Works fine for us for glueing a bunch of CI steps together which would've been a pile of bash otherwise. Works well with depot.dev caches. We don't use it for anything AI either.
I'd say it's somewhere in between. Sure it's marketed in the CI space, but to me the selling point of Dagger is not so much "write your GitHub workflows/GitLab CI in JavaScript" but "local exec, sandboxing, determinism, and fine-grained (remote) caching for mere mortals". So comparing it to Bazel/Buck2 is reasonable.
I wouldn't because build systems like Bazel are declarative and dagger is imperative. I accidentally created a build system in dagger and saw the difference; the code based way was highly branched, and thus unwieldy. I think you would want to call bazel from dagger to handle the build step.
But that dependency order is usually just one big blob of ”COPY src/ . + RUN make”, within that block you have none of the benefits. Bazel/Buck has much finer awareness down to every individual file.

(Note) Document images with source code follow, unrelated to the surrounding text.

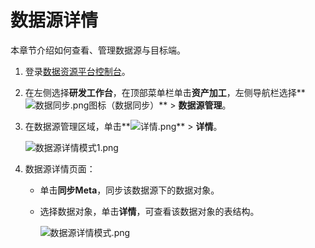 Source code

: # 数据源详情

本章节介绍如何查看、管理数据源与目标端。

1.  登录[数据资源平台控制台](https://dataq.console.aliyun.com)。

2.  在左侧选择**研发工作台**，在顶部菜单栏单击**资产加工**，左侧导航栏选择**![数据同步.png](https://static-aliyun-doc.oss-accelerate.aliyuncs.com/assets/img/zh-CN/7838239061/p204224.png)图标（数据同步）** \> **数据源管理**。

3.  在数据源管理区域，单击**![详情.png](https://static-aliyun-doc.oss-accelerate.aliyuncs.com/assets/img/zh-CN/0697899061/p204404.png)** \> **详情**。

    ![数据源详情模式1.png](https://static-aliyun-doc.oss-accelerate.aliyuncs.com/assets/img/zh-CN/0697899061/p204409.png)

4.  数据源详情页面：

    -   单击**同步Meta**，同步该数据源下的数据对象。
    -   选择数据对象，单击**详情**，可查看该数据对象的表结构。

        ![数据源详情模式.png](https://static-aliyun-doc.oss-accelerate.aliyuncs.com/assets/img/zh-CN/0697899061/p204405.png)


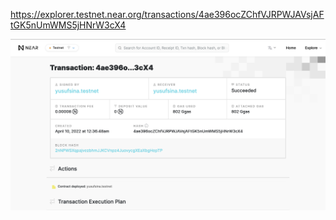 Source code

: https://explorer.testnet.near.org/transactions/4ae396ocZChfVJRPWJAVsjAFtGK5nUmWMS5jHNrW3cX4

![Tux, the Linux mascot](/ss1.png)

Out of curiosity, would it be feasible to take a big cmake project and generate thousands of compile rules into dagger and use it as a substitute for make with sandboxing? I’ve never seen builkit used with such many nodes, how would it fare?
I use it to do builds in our monorepo. We got onboard before the LLM trash features. The base design is ok but there's things I'd do different today if I knew the build stuff would fade away for the LLM push.
Without the LLM bits, this is basically like Bazel or buck2, right?